··· SUPPLIED MATERIAL ···

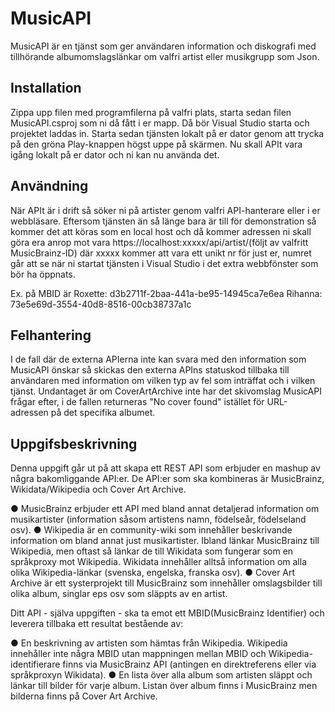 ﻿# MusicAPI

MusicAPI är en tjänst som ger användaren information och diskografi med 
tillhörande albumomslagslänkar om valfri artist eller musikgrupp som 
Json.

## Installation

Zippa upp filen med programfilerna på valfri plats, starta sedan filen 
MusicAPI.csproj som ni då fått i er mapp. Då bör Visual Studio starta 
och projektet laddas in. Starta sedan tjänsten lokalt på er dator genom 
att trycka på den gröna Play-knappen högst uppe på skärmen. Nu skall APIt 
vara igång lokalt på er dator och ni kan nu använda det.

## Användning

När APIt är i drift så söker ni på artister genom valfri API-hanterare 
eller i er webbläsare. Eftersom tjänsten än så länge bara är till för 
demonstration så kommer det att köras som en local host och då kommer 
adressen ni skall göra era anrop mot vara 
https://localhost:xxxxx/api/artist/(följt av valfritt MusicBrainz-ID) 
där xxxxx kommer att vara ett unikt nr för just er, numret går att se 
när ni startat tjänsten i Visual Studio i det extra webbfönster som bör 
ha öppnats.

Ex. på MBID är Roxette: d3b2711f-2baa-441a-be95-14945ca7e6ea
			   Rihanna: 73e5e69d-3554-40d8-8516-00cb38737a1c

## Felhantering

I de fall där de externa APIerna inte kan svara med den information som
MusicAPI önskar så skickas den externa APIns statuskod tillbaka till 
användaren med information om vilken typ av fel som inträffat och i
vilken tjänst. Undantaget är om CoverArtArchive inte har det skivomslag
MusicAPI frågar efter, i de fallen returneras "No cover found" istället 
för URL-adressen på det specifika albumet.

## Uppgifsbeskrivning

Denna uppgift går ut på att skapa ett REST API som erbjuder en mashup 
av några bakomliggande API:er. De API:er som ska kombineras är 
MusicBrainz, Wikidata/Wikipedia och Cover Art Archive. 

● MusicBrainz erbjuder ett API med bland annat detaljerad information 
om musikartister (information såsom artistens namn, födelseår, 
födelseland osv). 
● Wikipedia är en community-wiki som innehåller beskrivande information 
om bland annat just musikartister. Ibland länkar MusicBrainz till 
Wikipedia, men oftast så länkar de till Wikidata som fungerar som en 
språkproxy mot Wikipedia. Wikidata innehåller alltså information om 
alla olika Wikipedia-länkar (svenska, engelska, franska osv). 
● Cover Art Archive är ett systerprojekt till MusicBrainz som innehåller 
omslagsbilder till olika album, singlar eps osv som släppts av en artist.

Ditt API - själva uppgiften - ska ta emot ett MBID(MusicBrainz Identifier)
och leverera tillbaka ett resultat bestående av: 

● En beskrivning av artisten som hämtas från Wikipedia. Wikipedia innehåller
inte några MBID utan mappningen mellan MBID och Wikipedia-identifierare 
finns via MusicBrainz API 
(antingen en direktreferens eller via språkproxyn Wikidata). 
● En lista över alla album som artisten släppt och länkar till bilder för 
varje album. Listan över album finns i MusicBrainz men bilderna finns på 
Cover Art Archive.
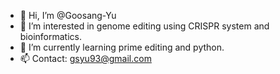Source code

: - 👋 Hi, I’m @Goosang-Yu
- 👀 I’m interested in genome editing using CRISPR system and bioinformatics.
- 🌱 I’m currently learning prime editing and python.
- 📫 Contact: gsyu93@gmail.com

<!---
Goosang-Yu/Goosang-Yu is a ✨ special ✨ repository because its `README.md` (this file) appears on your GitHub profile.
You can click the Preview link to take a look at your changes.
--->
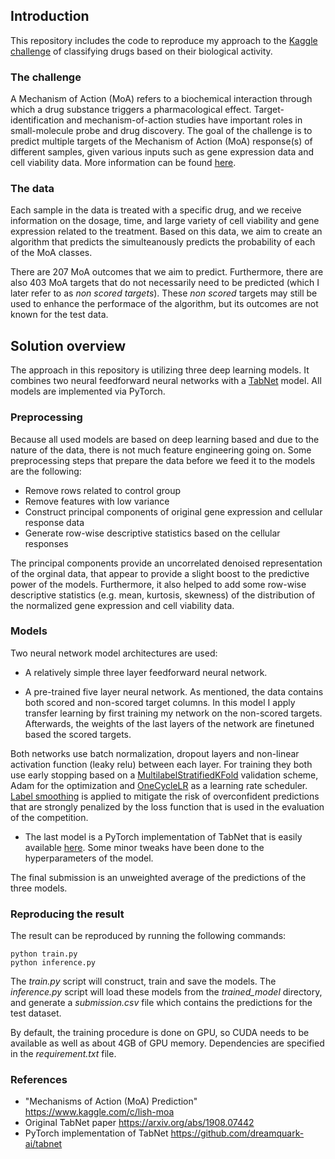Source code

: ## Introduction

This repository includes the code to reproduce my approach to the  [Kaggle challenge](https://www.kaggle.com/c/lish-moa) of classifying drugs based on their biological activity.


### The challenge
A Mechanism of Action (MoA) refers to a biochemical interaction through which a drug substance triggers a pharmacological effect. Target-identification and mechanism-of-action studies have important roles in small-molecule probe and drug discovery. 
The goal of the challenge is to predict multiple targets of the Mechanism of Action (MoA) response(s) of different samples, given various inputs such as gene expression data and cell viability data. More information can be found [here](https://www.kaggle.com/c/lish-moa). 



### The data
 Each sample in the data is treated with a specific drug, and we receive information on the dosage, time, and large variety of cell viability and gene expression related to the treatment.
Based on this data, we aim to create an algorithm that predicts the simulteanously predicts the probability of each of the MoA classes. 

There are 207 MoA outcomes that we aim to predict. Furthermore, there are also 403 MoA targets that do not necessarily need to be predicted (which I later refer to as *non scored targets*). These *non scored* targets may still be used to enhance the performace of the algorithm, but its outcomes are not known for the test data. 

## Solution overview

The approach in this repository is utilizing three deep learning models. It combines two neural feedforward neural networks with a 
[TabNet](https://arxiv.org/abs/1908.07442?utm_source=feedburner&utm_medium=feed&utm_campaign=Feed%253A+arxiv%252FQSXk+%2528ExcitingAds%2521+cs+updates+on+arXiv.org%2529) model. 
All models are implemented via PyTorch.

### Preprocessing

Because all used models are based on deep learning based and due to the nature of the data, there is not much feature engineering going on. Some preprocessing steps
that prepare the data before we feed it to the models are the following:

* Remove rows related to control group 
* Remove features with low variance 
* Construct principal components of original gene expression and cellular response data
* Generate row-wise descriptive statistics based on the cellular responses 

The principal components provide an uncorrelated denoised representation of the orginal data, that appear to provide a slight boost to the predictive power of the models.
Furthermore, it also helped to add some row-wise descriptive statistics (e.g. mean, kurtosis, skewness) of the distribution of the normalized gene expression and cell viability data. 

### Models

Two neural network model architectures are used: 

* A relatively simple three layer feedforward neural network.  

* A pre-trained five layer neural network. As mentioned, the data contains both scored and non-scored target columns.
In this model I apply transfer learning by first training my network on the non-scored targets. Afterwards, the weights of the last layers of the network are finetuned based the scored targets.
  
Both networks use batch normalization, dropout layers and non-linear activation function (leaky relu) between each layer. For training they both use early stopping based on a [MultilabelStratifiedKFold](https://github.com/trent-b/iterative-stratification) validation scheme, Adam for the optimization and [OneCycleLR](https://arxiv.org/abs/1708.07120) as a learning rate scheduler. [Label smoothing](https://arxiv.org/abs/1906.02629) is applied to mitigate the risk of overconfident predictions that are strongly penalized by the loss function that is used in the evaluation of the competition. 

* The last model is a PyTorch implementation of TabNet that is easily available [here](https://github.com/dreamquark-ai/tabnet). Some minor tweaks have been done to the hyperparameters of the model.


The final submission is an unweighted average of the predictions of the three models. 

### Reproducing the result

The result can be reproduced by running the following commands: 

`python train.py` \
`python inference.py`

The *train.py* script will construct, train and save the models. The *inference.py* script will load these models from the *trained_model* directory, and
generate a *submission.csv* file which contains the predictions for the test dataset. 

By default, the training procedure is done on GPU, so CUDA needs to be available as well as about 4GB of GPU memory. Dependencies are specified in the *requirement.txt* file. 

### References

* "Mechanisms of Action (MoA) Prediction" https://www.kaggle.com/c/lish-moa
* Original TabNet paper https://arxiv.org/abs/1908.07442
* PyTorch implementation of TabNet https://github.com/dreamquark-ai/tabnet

···

• _WHAT IS EXPECTED_
Give the exact lines, and only those, from the line containing "## Felhantering" through the line containing "om musikartister (information" in the entries above.

• _SOLVED EXERCISE_
## Felhantering

I de fall där de externa APIerna inte kan svara med den information som
MusicAPI önskar så skickas den externa APIns statuskod tillbaka till 
användaren med information om vilken typ av fel som inträffat och i
vilken tjänst. Undantaget är om CoverArtArchive inte har det skivomslag
MusicAPI frågar efter, i de fallen returneras "No cover found" istället 
för URL-adressen på det specifika albumet.

## Uppgifsbeskrivning

Denna uppgift går ut på att skapa ett REST API som erbjuder en mashup 
av några bakomliggande API:er. De API:er som ska kombineras är 
MusicBrainz, Wikidata/Wikipedia och Cover Art Archive. 

● MusicBrainz erbjuder ett API med bland annat detaljerad information 
om musikartister (information såsom artistens namn, födelseår, 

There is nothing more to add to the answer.